Records from a dataset -

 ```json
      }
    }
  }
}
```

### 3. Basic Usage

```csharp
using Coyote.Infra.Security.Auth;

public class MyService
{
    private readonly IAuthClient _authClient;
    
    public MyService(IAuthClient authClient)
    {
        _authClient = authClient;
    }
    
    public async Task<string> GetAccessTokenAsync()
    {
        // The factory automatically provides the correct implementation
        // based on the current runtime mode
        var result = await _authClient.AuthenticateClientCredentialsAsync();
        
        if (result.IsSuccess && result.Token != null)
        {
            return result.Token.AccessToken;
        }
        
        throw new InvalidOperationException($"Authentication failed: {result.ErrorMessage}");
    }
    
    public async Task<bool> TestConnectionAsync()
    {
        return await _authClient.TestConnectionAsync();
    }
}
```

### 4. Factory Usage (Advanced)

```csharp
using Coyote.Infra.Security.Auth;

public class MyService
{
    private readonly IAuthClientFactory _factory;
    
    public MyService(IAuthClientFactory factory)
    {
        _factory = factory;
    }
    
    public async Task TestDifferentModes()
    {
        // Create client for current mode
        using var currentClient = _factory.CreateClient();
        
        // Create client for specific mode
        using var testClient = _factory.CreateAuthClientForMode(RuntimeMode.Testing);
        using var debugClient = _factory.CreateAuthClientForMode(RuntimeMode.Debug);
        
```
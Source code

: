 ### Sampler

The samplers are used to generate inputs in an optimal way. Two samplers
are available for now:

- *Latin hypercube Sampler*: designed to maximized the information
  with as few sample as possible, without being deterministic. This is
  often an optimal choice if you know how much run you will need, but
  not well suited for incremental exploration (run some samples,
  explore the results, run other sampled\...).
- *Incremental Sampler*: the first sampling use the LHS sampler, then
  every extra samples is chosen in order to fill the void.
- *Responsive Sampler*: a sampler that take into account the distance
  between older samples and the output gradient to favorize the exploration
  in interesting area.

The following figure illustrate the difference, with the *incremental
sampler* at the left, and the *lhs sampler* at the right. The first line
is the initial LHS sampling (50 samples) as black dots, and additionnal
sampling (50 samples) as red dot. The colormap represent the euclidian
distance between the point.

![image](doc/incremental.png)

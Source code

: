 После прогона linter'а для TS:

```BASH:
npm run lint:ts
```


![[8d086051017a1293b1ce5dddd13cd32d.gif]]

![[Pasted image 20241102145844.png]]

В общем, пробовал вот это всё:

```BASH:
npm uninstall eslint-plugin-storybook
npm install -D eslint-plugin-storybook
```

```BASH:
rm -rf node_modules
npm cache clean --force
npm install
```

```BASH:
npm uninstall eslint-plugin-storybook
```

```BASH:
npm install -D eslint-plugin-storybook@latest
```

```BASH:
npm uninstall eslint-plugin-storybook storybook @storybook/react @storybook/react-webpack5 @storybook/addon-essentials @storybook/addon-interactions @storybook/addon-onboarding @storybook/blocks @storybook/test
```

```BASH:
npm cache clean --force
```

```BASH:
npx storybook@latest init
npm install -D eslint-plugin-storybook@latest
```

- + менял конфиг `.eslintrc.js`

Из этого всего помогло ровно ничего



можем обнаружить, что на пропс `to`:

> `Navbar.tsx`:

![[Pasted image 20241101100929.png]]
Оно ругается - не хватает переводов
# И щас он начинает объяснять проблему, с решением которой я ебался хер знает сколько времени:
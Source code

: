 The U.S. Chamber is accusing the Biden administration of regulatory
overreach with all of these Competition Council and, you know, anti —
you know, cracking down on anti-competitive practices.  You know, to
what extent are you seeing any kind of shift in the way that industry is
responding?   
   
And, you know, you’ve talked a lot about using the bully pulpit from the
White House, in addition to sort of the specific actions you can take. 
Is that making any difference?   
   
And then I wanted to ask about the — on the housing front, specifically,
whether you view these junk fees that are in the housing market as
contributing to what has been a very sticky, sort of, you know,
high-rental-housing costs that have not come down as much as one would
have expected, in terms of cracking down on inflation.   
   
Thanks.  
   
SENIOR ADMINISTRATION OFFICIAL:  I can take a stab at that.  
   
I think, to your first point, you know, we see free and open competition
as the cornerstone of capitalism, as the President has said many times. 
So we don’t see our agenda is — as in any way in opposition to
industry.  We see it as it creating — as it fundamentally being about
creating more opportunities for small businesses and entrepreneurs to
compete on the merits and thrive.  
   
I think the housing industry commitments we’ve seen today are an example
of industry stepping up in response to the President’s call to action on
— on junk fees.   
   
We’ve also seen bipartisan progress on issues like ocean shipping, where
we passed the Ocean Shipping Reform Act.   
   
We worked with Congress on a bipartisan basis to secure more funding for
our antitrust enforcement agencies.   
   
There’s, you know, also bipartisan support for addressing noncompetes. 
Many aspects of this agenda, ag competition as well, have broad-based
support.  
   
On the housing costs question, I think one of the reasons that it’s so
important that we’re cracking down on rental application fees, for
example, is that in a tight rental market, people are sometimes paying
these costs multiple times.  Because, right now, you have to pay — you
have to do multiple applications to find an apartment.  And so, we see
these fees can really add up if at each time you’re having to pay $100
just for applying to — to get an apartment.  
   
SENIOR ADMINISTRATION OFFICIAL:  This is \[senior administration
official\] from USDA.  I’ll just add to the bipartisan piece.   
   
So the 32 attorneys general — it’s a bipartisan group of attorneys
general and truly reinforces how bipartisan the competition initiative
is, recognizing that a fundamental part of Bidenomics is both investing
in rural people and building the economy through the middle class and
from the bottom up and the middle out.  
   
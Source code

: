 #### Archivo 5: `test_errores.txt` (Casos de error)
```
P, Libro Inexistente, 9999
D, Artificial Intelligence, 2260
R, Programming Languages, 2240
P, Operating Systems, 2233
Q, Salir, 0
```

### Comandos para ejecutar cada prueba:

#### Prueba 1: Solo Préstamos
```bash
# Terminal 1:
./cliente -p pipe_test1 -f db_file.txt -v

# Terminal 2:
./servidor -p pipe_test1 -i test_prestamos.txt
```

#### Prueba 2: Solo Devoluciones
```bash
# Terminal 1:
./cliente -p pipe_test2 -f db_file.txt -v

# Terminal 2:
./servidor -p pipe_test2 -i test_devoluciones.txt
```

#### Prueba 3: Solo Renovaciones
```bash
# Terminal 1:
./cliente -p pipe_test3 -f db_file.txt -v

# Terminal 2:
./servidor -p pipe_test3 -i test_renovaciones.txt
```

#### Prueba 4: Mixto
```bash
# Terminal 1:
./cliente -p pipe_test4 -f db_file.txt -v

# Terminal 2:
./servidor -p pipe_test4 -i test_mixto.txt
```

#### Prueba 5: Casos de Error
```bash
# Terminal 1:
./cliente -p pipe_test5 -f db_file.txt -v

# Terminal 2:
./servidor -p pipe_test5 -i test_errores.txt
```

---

Instructions to follow -
Extract each line holding the word "exploration" from the records.

Result of this task -
  not well suited for incremental exploration (run some samples,
  between older samples and the output gradient to favorize the exploration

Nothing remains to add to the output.